[REQUIRED WORK]:
Find where "Sample Tests –" occurs in the data below, and retype that line and every later line exactly.

[Saved entries]
+++

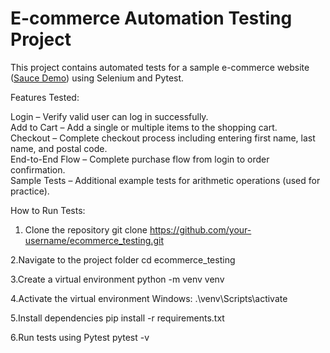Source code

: # E-commerce Automation Testing Project

This project contains automated tests for a sample e-commerce website ([Sauce Demo](https://www.saucedemo.com)) using Selenium and Pytest.

Features Tested:

  Login – Verify valid user can log in successfully.  
  Add to Cart – Add a single or multiple items to the shopping cart.  
  Checkout – Complete checkout process including entering first name, last name, and postal code.  
  End-to-End Flow – Complete purchase flow from login to order confirmation.  
  Sample Tests – Additional example tests for arithmetic operations (used for practice).

How to Run Tests:

1. Clone the repository
  git clone https://github.com/your-username/ecommerce_testing.git
   
2.Navigate to the project folder
  cd ecommerce_testing
  
3.Create a virtual environment 
  python -m venv venv

4.Activate the virtual environment
  Windows:
.\venv\Scripts\activate

5.Install dependencies
  pip install -r requirements.txt

6.Run tests using Pytest
  pytest -v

+++

[RESULT]:
  Sample Tests – Additional example tests for arithmetic operations (used for practice).

How to Run Tests:

1. Clone the repository
  git clone https://github.com/your-username/ecommerce_testing.git
   
2.Navigate to the project folder
  cd ecommerce_testing
  
3.Create a virtual environment 
  python -m venv venv

4.Activate the virtual environment
  Windows:
.\venv\Scripts\activate

5.Install dependencies
  pip install -r requirements.txt

6.Run tests using Pytest
  pytest -v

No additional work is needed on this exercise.